This shall they give...a half Shekel. (Parsha Ki Tisa: Ex. 30:13)
God showed Moses a coin made from fire, teaches the Midrash, showing him the amount that everyone must give towards the mishkan, tabernacle. Based on this Midrash, the great Polish hassidic Master, Rabbi Elimelech of Leżajsk, also known as the Noam Elimelch explains that money is very much like fire. If fire is misused it can destroy, but it can also be used to prepare food and warmth. Money too can be used for a good purpose. If used for charity or kindness, it can be a conduit for great blessing. But if a person uses his money foolishly or wrongly, it can cause great destruction.

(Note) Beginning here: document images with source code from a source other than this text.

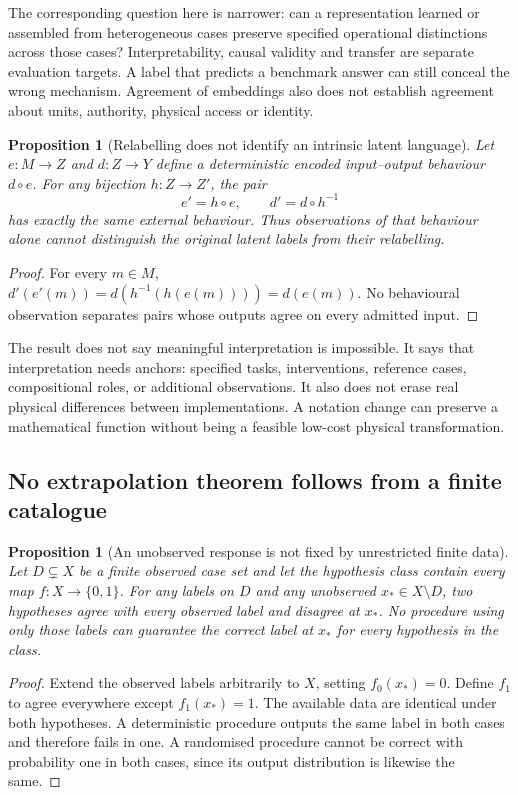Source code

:\documentclass[11pt,a4paper]{article}
\newtheorem{proposition}[theorem]{Proposition}
\theoremstyle{definition}
\theoremstyle{remark}
\begin{document}
The corresponding question here is narrower: can a representation learned or assembled from heterogeneous cases preserve specified operational distinctions across those cases? Interpretability, causal validity and transfer are separate evaluation targets. A label that predicts a benchmark answer can still conceal the wrong mechanism. Agreement of embeddings also does not establish agreement about units, authority, physical access or identity.

\begin{proposition}[Relabelling does not identify an intrinsic latent language]\label{prop:relabel}
Let $e:M\to Z$ and $d:Z\to Y$ define a deterministic encoded input--output behaviour $d\circ e$. For any bijection $h:Z\to Z'$, the pair
\[
 e'=h\circ e,\qquad d'=d\circ h^{-1}
\]
has exactly the same external behaviour. Thus observations of that behaviour alone cannot distinguish the original latent labels from their relabelling.
\end{proposition}
\begin{proof}
For every $m\in M$, $d'(e'(m))=d(h^{-1}(h(e(m))))=d(e(m))$. No behavioural observation separates pairs whose outputs agree on every admitted input.
\end{proof}

The result does not say meaningful interpretation is impossible. It says that interpretation needs anchors: specified tasks, interventions, reference cases, compositional roles, or additional observations. It also does not erase real physical differences between implementations. A notation change can preserve a mathematical function without being a feasible low-cost physical transformation.

\subsection{No extrapolation theorem follows from a finite catalogue}
\begin{proposition}[An unobserved response is not fixed by unrestricted finite data]\label{prop:finitecorpus}
Let $D\subsetneq X$ be a finite observed case set and let the hypothesis class contain every map $f:X\to\{0,1\}$. For any labels on $D$ and any unobserved $x_*\in X\setminus D$, two hypotheses agree with every observed label and disagree at $x_*$. No procedure using only those labels can guarantee the correct label at $x_*$ for every hypothesis in the class.
\end{proposition}
\begin{proof}
Extend the observed labels arbitrarily to $X$, setting $f_0(x_*)=0$. Define $f_1$ to agree everywhere except $f_1(x_*)=1$. The available data are identical under both hypotheses. A deterministic procedure outputs the same label in both cases and therefore fails in one. A randomised procedure cannot be correct with probability one in both cases, since its output distribution is likewise the same.
\end{proof}
\end{document}
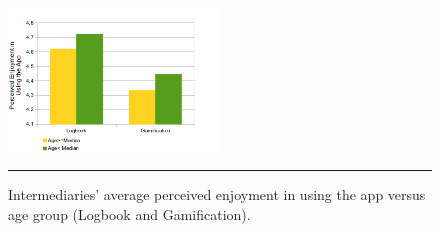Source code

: \begin{figure}[htbp]
  \centering
    \includegraphics[width=0.5\textwidth]{Figures/PE_Interm_App_exp_seq.png}
    \rule{35em}{0.5pt}
  \caption{Intermediaries' average perceived enjoyment in using the app versus age group (Logbook and Gamification).}
  \label{figure:PE_Interm_App_exp_seq}
\end{figure}\newline
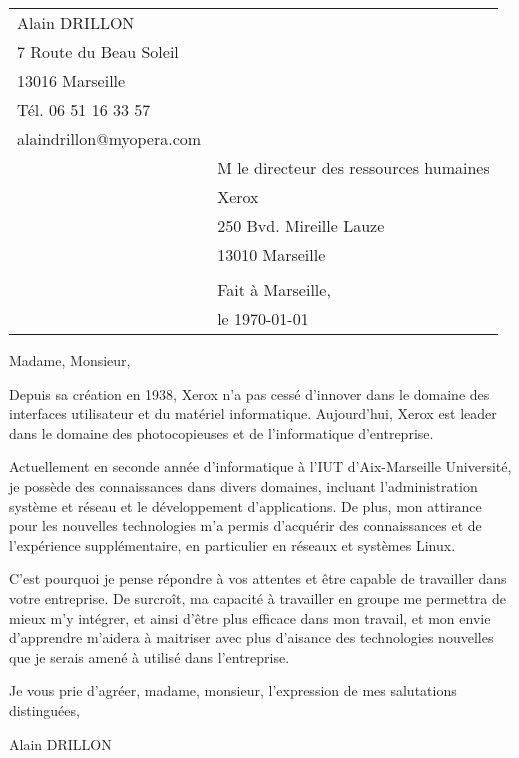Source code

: \documentclass[11pt]{article}
\begin{document}
    \thispagestyle{empty}
    \begin{tabular}{p{10cm}p{10cm}}
        Alain DRILLON \\ 
        7 Route du Beau Soleil \\
        13016 Marseille \\
        Tél. 06 51 16 33 57\\
        alaindrillon@myopera.com\\
        & M le directeur des ressources humaines\\
        & Xerox\\
        & 250 Bvd. Mireille Lauze\\
        & 13010 Marseille \\
        & \\
        & Fait à Marseille,\\
        & le \today\\
    \end{tabular}

    \vspace{2cm}

    Madame, Monsieur,
    \vspace{0.75cm}

    Depuis sa création en 1938, Xerox n'a pas cessé d'innover dans le domaine des interfaces utilisateur et du matériel informatique. Aujourd'hui, Xerox est leader dans le domaine des photocopieuses et de l'informatique d'entreprise.

    \vspace{0.75cm}
    Actuellement en seconde année d'informatique à l'IUT d'Aix-Marseille Université, je possède des connaissances dans divers domaines, incluant l'administration système et réseau et le développement d'applications.
    De plus, mon attirance pour les nouvelles technologies m'a permis d’acquérir des connaissances et de l'expérience supplémentaire, en particulier en réseaux et systèmes Linux.
   
   C'est pourquoi je pense répondre à vos attentes et être capable de travailler dans votre entreprise. De surcroît, ma capacité à travailler en groupe me permettra de mieux m'y intégrer, et ainsi d'être plus efficace dans mon travail, et mon envie d'apprendre m'aidera à maitriser avec plus d'aisance des technologies nouvelles que je serais amené à utilisé dans l'entreprise.

   \vspace{0.50cm}
   Je vous prie d'agréer, madame, monsieur, l'expression de mes salutations distinguées,

   \vspace{0.50cm}
   Alain DRILLON
\end{document}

Rabbi Yaakov Menken, my friend at Torah.org directed me to a wonderful question by the late sage, Rabbi Moshe Feinstein, of blessed memory, whose thirtieth Yahrtzeit is 13th of Adar II. Rabbi Feinstein asked, 'Why did G-d have to show Moses a coin at all? Why was it so difficult for Moshe to understand the size of a half-shekel? The verse states that a shekel was 20 geirah, a known amount, so it should have been easy to determine a half-shekel.'
We can answer, said Rabbi Feinstein, that God showed Moses the coin in order to help him understand a critical life lesson. Moses was anticipating that people living in a materialistic world would have a hard time involving themselves with spiritual pursuits. The reason that God showed him a half-shekel was to teach Moses how to do "business" in the world.
A person must divide their time between the material and the spiritual. Too much emphasis on material pursuit and acquisition of wealth and his spiritual life will decay.
Too much time spent in purely spiritual pursuits, and his materials needs will become ignored.
Therefor a person needs a life balanced between their spiritual and material pursuits. We cannot ignore one for the other.
How much more so today, must we be cognizant to not ignore the our spiritual pursuit and growth, and to ensure that the money we do make is used for good and holy purposes.